Despite its objectives some members of Congress and the Reagan administration opposed the Mental Health Systems Act due to doubts about the government's role in funding and supervising mental health services.

== Repeal of most of the provisions in 1981 ==
The Omnibus Budget Reconciliation Act of 1981, passed by a Democratic-controlled House of Representatives and a Republican-controlled Senate, and signed by President Ronald Reagan on August 13, 1981, combined funding for social service programs, including mental health services, into a single grant given to states. Supporters believed this approach gave states flexibility and independence. Critics feared it would result in reduced funding for mental health services and go against the community mental health movements objectives. The repeal occurred within the broader context of shifting political ideologies and priorities in the United States, following the election of President Ronald Reagan in 1980. Reagan advocated for smaller government, reduced federal spending, and greater emphasis on states' rights and local control. With a focus on government decreased spending and promoting states rights and local governance there was a reevaluation of federal involvement and financing in areas, like mental health. It included provisions that repealed most of the MHSA, discontinuing federal funding and the support for community mental health centers established under the MHSA. OBRA redirected mental health funding mechanisms and transferred more responsibility for mental health services to the states, reducing significantly federal funding for mental health programs.
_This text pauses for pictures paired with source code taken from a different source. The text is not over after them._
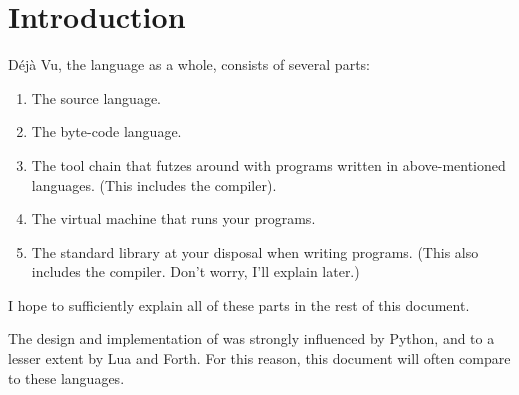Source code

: \chapter{Introduction}

Déjà Vu, the language as a whole, consists of several parts:

\begin{enumerate}
\item The source language.
\item The byte-code language.
\item The tool chain that futzes around with programs written in
      above-mentioned languages. (This includes the compiler).
\item The virtual machine that runs your programs.
\item The standard library at your disposal when writing programs.
      (This also includes the compiler. Don't worry, I'll explain
      later.)
\end{enumerate}

I hope to sufficiently explain all of these parts in the rest of this
document.

\vspace{24pt}

The design and implementation of \dv{} was strongly influenced by Python, and
to a lesser extent by Lua and Forth. For this reason, this document will often
compare \dv{} to these languages.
The repeal of most provisions of the MHSA in 1981 reflected broader shifts in political priorities, budgetary constraints, and changing attitudes toward federal involvement in mental health policy and funding. It was primarily driven by several reasons and circumstances.

=== Consequences of the repeal ===
Undoubtedly the repeal of the Mental Health Systems Act had an effect on the health system in America. The Mental Health Systems Act of 1980 was an initiative aimed at enhancing and broadening community based health services across the country. Yet its influence was brief as it was only in effect for 10 months. Changes in politics during the 1980s resulted in its removal and a notable decrease in government backing for health programs. Though the objectives of the community mental health initiative are still applicable today, the difficulties in obtaining funding and assistance for health services persist as a significant issue. The Mental Health Systems Act was supported by advocates of community-based care and mental health policy reform, including First Lady Rosalynn Carter, who contributed to the policy’s development through her work on the President’s Commission on Mental Health. The Act placed a strong emphasis on patient rights and service accessibility while attempting to incorporate mental health into larger public health planning. The 1981 repeal, which was implemented through the Omnibus Budget Reconciliation Act of 1981, stopped federal funding and programs associated with the MHSA and gave states more authority. According to analysts, the decrease in federal participation increased persistent difficulties in ensuring uniform financing, coordination, and availability of mental health services across the country.